Economic observers and experts in the field feel that lack of administrative efforts to reduce over-dependence on agriculture for livelihood is a major reason for this pathetic picture in West Bengal.

According to economics professor Santanu Basu, in a state like West Bengal with extremely fragmented land holdings which means that extremely small plots of farmland are owned by farming families, the average monthly income of each such family is bound to decline gradually considering the rising cost of farming. “This happens when too many people are dependent on a single plot of fragmented land. I have not gone through the NABARD report but I am sure that states where the average monthly income of a family from farming is high, there the average income of a family from non-agriculture avenues is also high. So, the West Bengal government should take the initiative for improving the sources of non-agriculture income and for that what is necessary is to create a proper ambience and infrastructure for industrial development both in manufacturing as well as the services sector,” Basu said.

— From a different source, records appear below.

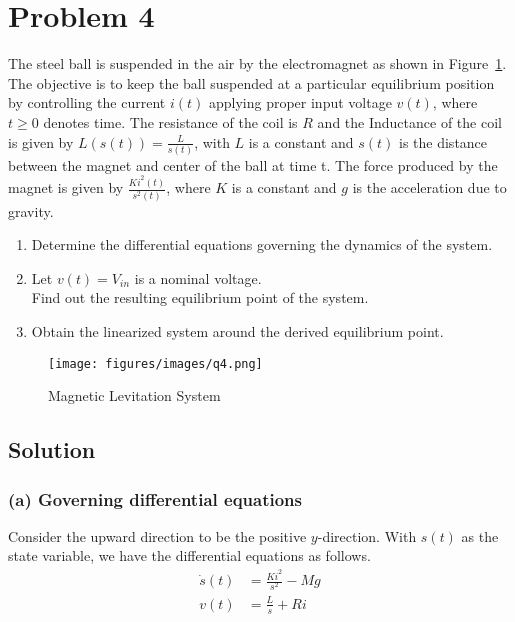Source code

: \section*{Problem 4}

The steel ball is suspended in the air by the electromagnet as shown in Figure~\ref{fig:q4}.
The objective is to keep the ball suspended at a particular equilibrium position by controlling the current \(i(t)\) applying proper input voltage \(v(t)\), where \(t \geq 0\) denotes time.
The resistance of the coil is \(R\) and the Inductance of the coil is given by \(L(s(t)) = \frac{L}{s(t)}\), with \(L\) is a constant and \(s(t)\) is the distance between the magnet and center of the ball at time t.
The force produced by the magnet is given by \(\frac{K i^2(t)}{s^2(t)}\), where \(K\) is a constant and \(g\) is the acceleration due to gravity.

\begin{enumerate}[label= (\alph*)]
    \item Determine the differential equations governing the dynamics of the system.
    \item Let \(v(t) = V_{in}\) is a nominal voltage. \\
          Find out the resulting equilibrium point of the system.
    \item Obtain the linearized system around the derived equilibrium point.
\end{enumerate}

\begin{figure}[h]
    \centering
    \texttt{[image: figures/images/q4.png]}
    \caption{
        Magnetic Levitation System
    }\label{fig:q4}
\end{figure}

\subsection*{Solution}

\subsubsection*{(a) Governing differential equations}

Consider the upward direction to be the positive \(y\)-direction.
With \(s(t)\) as the state variable, we have the differential equations as follows.
\begin{align*}
    \dot s(t) & = \frac{Ki^2}{s^2} - Mg \\
    v(t)      & = \frac{L}{s} + Ri
\end{align*}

In fact, the NABARD report itself has findings that complement Basu’s logic on non-agriculture income reducing dependence on agricultural income. The report states that Kerala, which has the third highest average monthly income figure of Rs 16,927 per month per family from agriculture, has the highest average per family monthly income of Rs 14,863 from non-agriculture sources. In the case of Punjab, which has the highest average monthly income figure of Rs 23,133 per family from agriculture, the average figure of non-agriculture income per family is also quite high at Rs 10,935.

In the case of West Bengal, the figure is barely Rs 6,383.

As regards the extremely low figure of agricultural loan granted per hectare in West Bengal, former national secretary of the State Bank of India Staff Association, Ashoke Mukherjee, said that because of the fragmented nature of farmland in the state, traditionally the Kisan Credit Card ticket size in the state has been quite low at around Rs 47,000 which is well below the national average of around Rs 62,000. In almost all meetings of the State Level Bankers’ Committee, the representatives of the state government had been emphasizing on the improvement of the ticket size. But there had not been any improvement on this count, he said.

In fact, as per the records of SLBC, West Bengal, in most districts, including those considered as granaries like Hooghly, Howrah, North 24 Parganas, South 24 Parganas and East Burdwan, the credit to deposit ratio is either below 50 per cent or has barely crossed the 50 per cent mark. In fact, in Hooghly district, which is considered as the rice-cum-vegetable belt of West Bengal, the ratio is just around 39 per cent.

Economist PK Mukhopadhyay feels that big ticket investment both in the manufacturing and services sectors is the answer to both improving the credit to deposit ratio as well as supplement agriculture income with non- agriculture income. “But that needs a thorough overhaul in the existing state government policies on land acquisition for industry as well as a special economic zone policy. But whether the political goodwill and courage to bring about those policy changes are there or not remains to be seen,” he said.